_Description of the task_: Return all the data exactly, keeping the pictures out.

____________________

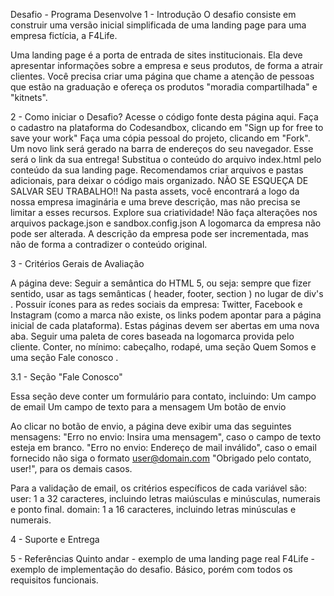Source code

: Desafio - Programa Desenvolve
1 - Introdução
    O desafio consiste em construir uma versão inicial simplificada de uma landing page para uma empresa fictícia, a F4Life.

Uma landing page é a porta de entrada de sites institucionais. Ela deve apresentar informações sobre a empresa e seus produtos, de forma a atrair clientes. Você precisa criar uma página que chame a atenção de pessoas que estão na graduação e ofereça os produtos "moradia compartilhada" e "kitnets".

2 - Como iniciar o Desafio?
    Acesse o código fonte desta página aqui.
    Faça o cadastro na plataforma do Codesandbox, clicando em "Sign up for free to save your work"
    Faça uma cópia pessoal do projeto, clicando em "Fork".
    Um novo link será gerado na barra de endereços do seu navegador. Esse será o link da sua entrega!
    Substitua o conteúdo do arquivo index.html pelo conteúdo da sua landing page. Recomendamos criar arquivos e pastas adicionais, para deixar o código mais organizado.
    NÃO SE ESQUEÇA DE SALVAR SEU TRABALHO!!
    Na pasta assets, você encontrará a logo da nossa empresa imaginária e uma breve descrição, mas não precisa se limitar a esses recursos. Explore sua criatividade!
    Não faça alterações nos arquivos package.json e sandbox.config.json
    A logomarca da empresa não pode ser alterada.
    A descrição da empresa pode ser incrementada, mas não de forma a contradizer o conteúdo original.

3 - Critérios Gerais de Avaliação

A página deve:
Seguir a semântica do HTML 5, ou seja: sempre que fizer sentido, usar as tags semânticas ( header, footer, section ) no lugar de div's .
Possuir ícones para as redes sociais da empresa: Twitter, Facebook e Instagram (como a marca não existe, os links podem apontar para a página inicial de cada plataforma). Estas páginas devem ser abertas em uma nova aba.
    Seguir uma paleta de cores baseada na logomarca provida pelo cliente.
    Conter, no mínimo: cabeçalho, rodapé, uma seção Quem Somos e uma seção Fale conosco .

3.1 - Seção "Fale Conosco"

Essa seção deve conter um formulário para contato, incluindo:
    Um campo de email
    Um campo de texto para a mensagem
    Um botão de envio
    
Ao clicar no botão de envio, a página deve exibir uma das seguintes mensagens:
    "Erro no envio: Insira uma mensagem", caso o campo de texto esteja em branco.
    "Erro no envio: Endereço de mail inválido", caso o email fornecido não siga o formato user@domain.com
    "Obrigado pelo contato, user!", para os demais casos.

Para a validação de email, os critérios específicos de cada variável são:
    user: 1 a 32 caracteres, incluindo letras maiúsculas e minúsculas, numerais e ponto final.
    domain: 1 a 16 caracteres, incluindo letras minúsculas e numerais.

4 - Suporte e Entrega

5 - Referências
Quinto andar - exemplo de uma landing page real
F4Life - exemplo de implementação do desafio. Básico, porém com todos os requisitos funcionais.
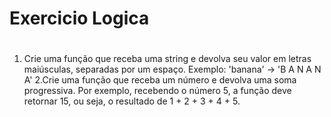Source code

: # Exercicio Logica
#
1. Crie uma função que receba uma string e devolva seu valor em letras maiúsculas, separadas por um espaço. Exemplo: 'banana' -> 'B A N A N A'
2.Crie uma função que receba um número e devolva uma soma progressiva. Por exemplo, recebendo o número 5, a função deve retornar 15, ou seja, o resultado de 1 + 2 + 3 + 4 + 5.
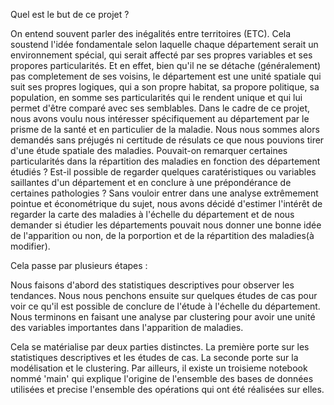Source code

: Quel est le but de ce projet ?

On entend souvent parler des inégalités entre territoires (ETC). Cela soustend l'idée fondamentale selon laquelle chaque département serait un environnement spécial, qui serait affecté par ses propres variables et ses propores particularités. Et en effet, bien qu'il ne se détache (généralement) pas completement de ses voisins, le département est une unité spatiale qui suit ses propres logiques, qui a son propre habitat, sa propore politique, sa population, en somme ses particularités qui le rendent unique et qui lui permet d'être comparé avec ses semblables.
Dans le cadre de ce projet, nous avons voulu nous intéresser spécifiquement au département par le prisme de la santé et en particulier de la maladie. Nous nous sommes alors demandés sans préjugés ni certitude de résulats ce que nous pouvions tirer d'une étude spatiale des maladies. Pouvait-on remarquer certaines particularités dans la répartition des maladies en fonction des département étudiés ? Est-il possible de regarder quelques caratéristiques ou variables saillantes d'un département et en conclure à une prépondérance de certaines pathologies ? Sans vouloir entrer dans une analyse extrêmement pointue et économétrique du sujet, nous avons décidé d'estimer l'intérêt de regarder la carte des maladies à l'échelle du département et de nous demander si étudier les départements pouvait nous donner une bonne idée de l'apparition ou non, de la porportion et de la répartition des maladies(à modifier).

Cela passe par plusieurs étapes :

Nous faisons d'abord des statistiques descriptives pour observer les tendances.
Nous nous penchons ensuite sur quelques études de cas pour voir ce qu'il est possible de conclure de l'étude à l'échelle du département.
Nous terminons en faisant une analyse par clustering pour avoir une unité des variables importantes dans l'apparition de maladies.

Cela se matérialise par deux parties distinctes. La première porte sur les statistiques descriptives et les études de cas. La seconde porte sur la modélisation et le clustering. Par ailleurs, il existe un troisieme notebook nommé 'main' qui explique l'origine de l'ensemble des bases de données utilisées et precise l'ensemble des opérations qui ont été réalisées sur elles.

____________________

_Solution_:
Source code

: Desafio - Programa Desenvolve
1 - Introdução
    O desafio consiste em construir uma versão inicial simplificada de uma landing page para uma empresa fictícia, a F4Life.

Uma landing page é a porta de entrada de sites institucionais. Ela deve apresentar informações sobre a empresa e seus produtos, de forma a atrair clientes. Você precisa criar uma página que chame a atenção de pessoas que estão na graduação e ofereça os produtos "moradia compartilhada" e "kitnets".

2 - Como iniciar o Desafio?
    Acesse o código fonte desta página aqui.
    Faça o cadastro na plataforma do Codesandbox, clicando em "Sign up for free to save your work"
    Faça uma cópia pessoal do projeto, clicando em "Fork".
    Um novo link será gerado na barra de endereços do seu navegador. Esse será o link da sua entrega!
    Substitua o conteúdo do arquivo index.html pelo conteúdo da sua landing page. Recomendamos criar arquivos e pastas adicionais, para deixar o código mais organizado.
    NÃO SE ESQUEÇA DE SALVAR SEU TRABALHO!!
    Na pasta assets, você encontrará a logo da nossa empresa imaginária e uma breve descrição, mas não precisa se limitar a esses recursos. Explore sua criatividade!
    Não faça alterações nos arquivos package.json e sandbox.config.json
    A logomarca da empresa não pode ser alterada.
    A descrição da empresa pode ser incrementada, mas não de forma a contradizer o conteúdo original.

3 - Critérios Gerais de Avaliação

A página deve:
Seguir a semântica do HTML 5, ou seja: sempre que fizer sentido, usar as tags semânticas ( header, footer, section ) no lugar de div's .
Possuir ícones para as redes sociais da empresa: Twitter, Facebook e Instagram (como a marca não existe, os links podem apontar para a página inicial de cada plataforma). Estas páginas devem ser abertas em uma nova aba.
    Seguir uma paleta de cores baseada na logomarca provida pelo cliente.
    Conter, no mínimo: cabeçalho, rodapé, uma seção Quem Somos e uma seção Fale conosco .

3.1 - Seção "Fale Conosco"

Essa seção deve conter um formulário para contato, incluindo:
    Um campo de email
    Um campo de texto para a mensagem
    Um botão de envio
    
Ao clicar no botão de envio, a página deve exibir uma das seguintes mensagens:
    "Erro no envio: Insira uma mensagem", caso o campo de texto esteja em branco.
    "Erro no envio: Endereço de mail inválido", caso o email fornecido não siga o formato user@domain.com
    "Obrigado pelo contato, user!", para os demais casos.

Para a validação de email, os critérios específicos de cada variável são:
    user: 1 a 32 caracteres, incluindo letras maiúsculas e minúsculas, numerais e ponto final.
    domain: 1 a 16 caracteres, incluindo letras minúsculas e numerais.

4 - Suporte e Entrega

5 - Referências
Quinto andar - exemplo de uma landing page real
F4Life - exemplo de implementação do desafio. Básico, porém com todos os requisitos funcionais.
Source code

: # Exercicio Logica
#
1. Crie uma função que receba uma string e devolva seu valor em letras maiúsculas, separadas por um espaço. Exemplo: 'banana' -> 'B A N A N A'
2.Crie uma função que receba um número e devolva uma soma progressiva. Por exemplo, recebendo o número 5, a função deve retornar 15, ou seja, o resultado de 1 + 2 + 3 + 4 + 5.
Source code

: Quel est le but de ce projet ?

On entend souvent parler des inégalités entre territoires (ETC). Cela soustend l'idée fondamentale selon laquelle chaque département serait un environnement spécial, qui serait affecté par ses propres variables et ses propores particularités. Et en effet, bien qu'il ne se détache (généralement) pas completement de ses voisins, le département est une unité spatiale qui suit ses propres logiques, qui a son propre habitat, sa propore politique, sa population, en somme ses particularités qui le rendent unique et qui lui permet d'être comparé avec ses semblables.
Dans le cadre de ce projet, nous avons voulu nous intéresser spécifiquement au département par le prisme de la santé et en particulier de la maladie. Nous nous sommes alors demandés sans préjugés ni certitude de résulats ce que nous pouvions tirer d'une étude spatiale des maladies. Pouvait-on remarquer certaines particularités dans la répartition des maladies en fonction des département étudiés ? Est-il possible de regarder quelques caratéristiques ou variables saillantes d'un département et en conclure à une prépondérance de certaines pathologies ? Sans vouloir entrer dans une analyse extrêmement pointue et économétrique du sujet, nous avons décidé d'estimer l'intérêt de regarder la carte des maladies à l'échelle du département et de nous demander si étudier les départements pouvait nous donner une bonne idée de l'apparition ou non, de la porportion et de la répartition des maladies(à modifier).

Cela passe par plusieurs étapes :

Nous faisons d'abord des statistiques descriptives pour observer les tendances.
Nous nous penchons ensuite sur quelques études de cas pour voir ce qu'il est possible de conclure de l'étude à l'échelle du département.
Nous terminons en faisant une analyse par clustering pour avoir une unité des variables importantes dans l'apparition de maladies.

Cela se matérialise par deux parties distinctes. La première porte sur les statistiques descriptives et les études de cas. La seconde porte sur la modélisation et le clustering. Par ailleurs, il existe un troisieme notebook nommé 'main' qui explique l'origine de l'ensemble des bases de données utilisées et precise l'ensemble des opérations qui ont été réalisées sur elles.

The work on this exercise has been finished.